### Exercise details:
Whenever a line in the records below holds the string "This", copy it out.

Saved data entries
=======
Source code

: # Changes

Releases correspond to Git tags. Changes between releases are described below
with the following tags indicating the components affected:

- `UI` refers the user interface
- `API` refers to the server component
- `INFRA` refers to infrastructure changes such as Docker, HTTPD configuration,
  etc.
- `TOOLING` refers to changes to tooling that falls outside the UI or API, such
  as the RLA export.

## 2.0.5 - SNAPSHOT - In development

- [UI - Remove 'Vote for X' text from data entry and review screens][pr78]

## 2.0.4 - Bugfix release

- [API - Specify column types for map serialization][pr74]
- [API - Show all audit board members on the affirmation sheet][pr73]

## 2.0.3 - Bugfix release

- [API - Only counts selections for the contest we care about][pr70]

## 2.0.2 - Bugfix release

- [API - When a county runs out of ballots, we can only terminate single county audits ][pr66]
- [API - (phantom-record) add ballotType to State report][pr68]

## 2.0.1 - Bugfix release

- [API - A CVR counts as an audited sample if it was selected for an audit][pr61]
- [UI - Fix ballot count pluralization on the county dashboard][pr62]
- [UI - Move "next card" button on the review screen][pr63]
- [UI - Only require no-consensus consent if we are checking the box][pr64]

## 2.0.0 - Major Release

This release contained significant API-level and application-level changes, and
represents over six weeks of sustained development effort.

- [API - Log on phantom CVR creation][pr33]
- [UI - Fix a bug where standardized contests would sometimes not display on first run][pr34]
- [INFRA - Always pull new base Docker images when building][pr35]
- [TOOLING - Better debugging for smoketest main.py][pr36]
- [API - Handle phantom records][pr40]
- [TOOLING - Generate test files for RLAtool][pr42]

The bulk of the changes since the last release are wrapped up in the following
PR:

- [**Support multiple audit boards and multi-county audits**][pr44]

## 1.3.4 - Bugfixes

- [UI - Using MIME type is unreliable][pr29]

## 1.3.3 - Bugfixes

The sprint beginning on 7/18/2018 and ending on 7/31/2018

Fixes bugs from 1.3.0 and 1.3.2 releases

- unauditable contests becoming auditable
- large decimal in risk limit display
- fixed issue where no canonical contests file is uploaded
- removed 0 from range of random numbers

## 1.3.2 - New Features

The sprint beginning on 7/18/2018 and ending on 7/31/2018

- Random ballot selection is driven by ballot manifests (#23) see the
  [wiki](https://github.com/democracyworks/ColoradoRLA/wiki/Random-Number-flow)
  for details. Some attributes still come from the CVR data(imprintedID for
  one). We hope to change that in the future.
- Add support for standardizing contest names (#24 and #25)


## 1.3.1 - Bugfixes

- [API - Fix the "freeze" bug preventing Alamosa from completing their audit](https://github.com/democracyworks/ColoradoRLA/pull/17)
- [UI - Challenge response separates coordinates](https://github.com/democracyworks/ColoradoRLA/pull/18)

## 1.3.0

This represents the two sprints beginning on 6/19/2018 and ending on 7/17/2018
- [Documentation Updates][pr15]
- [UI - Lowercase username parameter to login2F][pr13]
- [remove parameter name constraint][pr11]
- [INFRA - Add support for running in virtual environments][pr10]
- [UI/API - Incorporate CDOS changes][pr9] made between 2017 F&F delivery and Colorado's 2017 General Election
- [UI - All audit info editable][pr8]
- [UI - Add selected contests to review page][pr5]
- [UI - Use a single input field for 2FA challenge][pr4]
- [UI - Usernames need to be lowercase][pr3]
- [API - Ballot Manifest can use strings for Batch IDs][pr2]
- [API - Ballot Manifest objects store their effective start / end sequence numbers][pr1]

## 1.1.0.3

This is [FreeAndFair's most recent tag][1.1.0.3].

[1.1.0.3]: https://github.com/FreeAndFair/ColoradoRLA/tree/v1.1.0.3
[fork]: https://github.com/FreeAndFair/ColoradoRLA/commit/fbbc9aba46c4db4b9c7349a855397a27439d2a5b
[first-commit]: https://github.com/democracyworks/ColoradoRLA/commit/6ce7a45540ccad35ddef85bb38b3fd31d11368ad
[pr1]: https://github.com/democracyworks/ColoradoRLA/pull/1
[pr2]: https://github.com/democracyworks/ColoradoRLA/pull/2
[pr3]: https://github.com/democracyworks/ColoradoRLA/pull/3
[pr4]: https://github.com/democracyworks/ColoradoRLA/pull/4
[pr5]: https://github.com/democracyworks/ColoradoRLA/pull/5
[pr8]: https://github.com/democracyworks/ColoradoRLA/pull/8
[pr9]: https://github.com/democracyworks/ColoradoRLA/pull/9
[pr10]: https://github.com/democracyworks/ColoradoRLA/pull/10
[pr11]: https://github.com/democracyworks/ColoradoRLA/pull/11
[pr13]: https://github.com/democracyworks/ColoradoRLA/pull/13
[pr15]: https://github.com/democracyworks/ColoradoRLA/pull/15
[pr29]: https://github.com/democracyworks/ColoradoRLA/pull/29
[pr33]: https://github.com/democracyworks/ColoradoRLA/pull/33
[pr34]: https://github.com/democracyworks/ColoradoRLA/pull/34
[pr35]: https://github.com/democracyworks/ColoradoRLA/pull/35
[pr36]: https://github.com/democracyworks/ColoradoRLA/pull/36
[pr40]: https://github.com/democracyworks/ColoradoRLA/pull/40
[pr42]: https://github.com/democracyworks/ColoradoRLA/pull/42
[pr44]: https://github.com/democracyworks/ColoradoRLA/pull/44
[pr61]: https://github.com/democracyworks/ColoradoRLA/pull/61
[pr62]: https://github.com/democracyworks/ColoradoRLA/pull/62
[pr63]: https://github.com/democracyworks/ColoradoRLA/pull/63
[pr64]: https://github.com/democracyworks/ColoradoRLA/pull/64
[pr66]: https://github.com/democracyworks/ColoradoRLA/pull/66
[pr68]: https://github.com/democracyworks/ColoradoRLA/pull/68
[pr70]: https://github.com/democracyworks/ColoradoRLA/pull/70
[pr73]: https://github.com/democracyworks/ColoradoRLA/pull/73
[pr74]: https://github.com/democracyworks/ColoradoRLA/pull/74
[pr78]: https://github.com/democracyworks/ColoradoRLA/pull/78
=======
### Final answer:
This release contained significant API-level and application-level changes, and
This represents the two sprints beginning on 6/19/2018 and ending on 7/17/2018
This is [FreeAndFair's most recent tag][1.1.0.3].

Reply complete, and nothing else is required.